Capcom also added YouTube uploading capability, a feature first used in Street Fighter III: Third Strike Online Edition. Players can record their online and offline matches and upload them directly to YouTube in 480p quality. Sorry, folks, Capcom found 720p was burning up too much bandwidth.
Finally, alongside the extensive character balance changes in Ultra Street Fighter IV, there's also a new option for local matches. Players can choose which version of each character they want to play: SFIV (Street Fighter IV), SSFIV (Super Street Fighter IV), SSFIV AE (Super Street Fighter IV: Arcade Edition), SSFIV AE R (Super Street Fighter IV: Arcade Edition: Version 2012) and USFIV (Ultra Street Fighter IV). Each character is tuned differently, with SFIV Sagat being a completely different beast compared to his current incarnation. (Still a beast, just a different one.) That gives players the chance to host in-home dream matches and finish arguments about which version of each character is more over-powered.

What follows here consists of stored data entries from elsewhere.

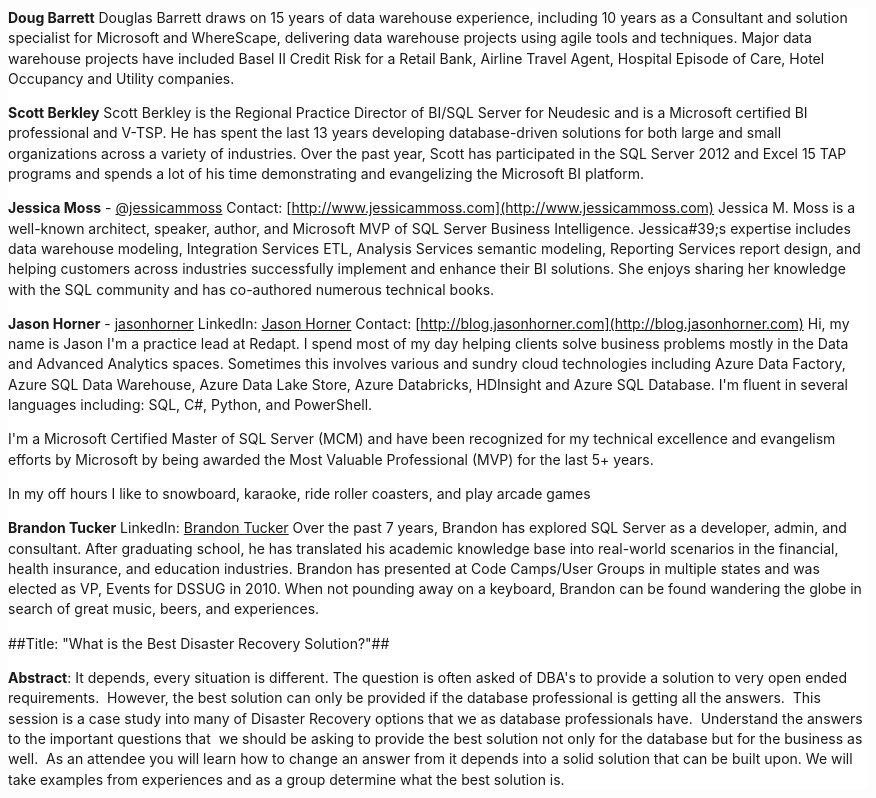 **Doug Barrett** 
Douglas Barrett draws on 15 years of data warehouse experience, including 10 years as a Consultant and solution specialist for Microsoft and WhereScape, delivering data warehouse projects using agile tools and techniques.   Major data warehouse projects have included Basel II Credit Risk for a Retail Bank, Airline Travel Agent, Hospital Episode of Care, Hotel Occupancy and Utility companies.  
 
**Scott Berkley** 
Scott Berkley is the Regional Practice Director of BI/SQL Server for Neudesic and is a Microsoft certified BI professional and V-TSP.  He has spent the last 13 years developing database-driven solutions for both large and small organizations across a variety of industries.  Over the past year, Scott has participated in the SQL Server 2012 and Excel 15 TAP programs and spends a lot of his time demonstrating and evangelizing the Microsoft BI platform.
 
**Jessica Moss**  - [@jessicammoss](https://www.twitter.com/@jessicammoss)
Contact: [http://www.jessicammoss.com](http://www.jessicammoss.com)
Jessica M. Moss is a well-known architect, speaker, author, and Microsoft MVP of SQL Server Business Intelligence.  Jessica#39;s expertise includes data warehouse modeling, Integration Services ETL, Analysis Services semantic modeling, Reporting Services report design, and helping customers across industries successfully implement and enhance their BI solutions. She enjoys sharing her knowledge with the SQL community and has co-authored numerous technical books.
 
**Jason Horner**  - [jasonhorner](https://www.twitter.com/jasonhorner)
LinkedIn: [Jason Horner](http://www.linkedin.com/in/jasonhorner)
Contact: [http://blog.jasonhorner.com](http://blog.jasonhorner.com)
Hi, my name is Jason I'm a practice lead at Redapt. I spend most of my day helping clients solve business problems mostly in the Data and Advanced Analytics spaces. Sometimes this involves various and sundry cloud technologies including Azure Data Factory, Azure SQL Data Warehouse, Azure Data Lake Store, Azure Databricks, HDInsight and Azure SQL Database. I'm fluent in several languages including: SQL, C#, Python, and PowerShell.

I'm a Microsoft Certified Master of SQL Server (MCM) and have been recognized for my technical excellence and evangelism efforts by Microsoft by being awarded the Most Valuable Professional (MVP) for the last 5+ years.

In my off hours I like to snowboard, karaoke, ride roller coasters, and play arcade games
 
**Brandon Tucker** 
LinkedIn: [Brandon Tucker](http://www.linkedin.com/in/btuck)
Over the past 7 years, Brandon has explored SQL Server as a developer, admin, and consultant. After graduating school, he has translated his academic knowledge base into real-world scenarios in the financial, health insurance, and education industries. Brandon has presented at Code Camps/User Groups in multiple states and was elected as VP, Events for DSSUG in 2010. When not pounding away on a keyboard, Brandon can be found wandering the globe in search of great music, beers, and experiences.
 
 
 
 
##Title: "What is the Best Disaster Recovery Solution?"##
 
**Abstract**:
It depends, every situation is different. The question is often asked of DBA's to provide a solution to very open ended requirements.  However, the best solution can only be provided if the database professional is getting all the answers.  This session is a case study into many of Disaster Recovery options that we as database professionals have.  Understand the answers to the important questions that  we should be asking to provide the best solution not only for the database but for the business as well.  As an attendee you will learn how to change an answer from it depends into a solid solution that can be built upon. We will take examples from experiences and as a group determine what the best solution is.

Once you add in all those extra mechanics and modes, Ultra Street Fighter IV looks like a pretty damn good deal for only $14.99. Even the full bundle for $39.99 is a great price if you sold or lost your Super SFIV or Arcade Edition discs, or never bought any of the costume DLC. When it comes to the character department, Capcom didn't give the SF team the resources to create some real new challengers like vanilla SFIV's Abel, El Fuerte, or Juli, but as the long culmination of the Street Fighter IV saga, it's a pretty great coda to the series. Street Fighter IV still plays great, Ultra adds more options for competitive play, and even casual players may find some fun and value in picking up the standalone game.
But don't test me, Capcom. You pulled this off so far, but I need to see Street Fighter V in 1080p, 60 fps glory on Playstation 4, Xbox One, and PC. Get on it.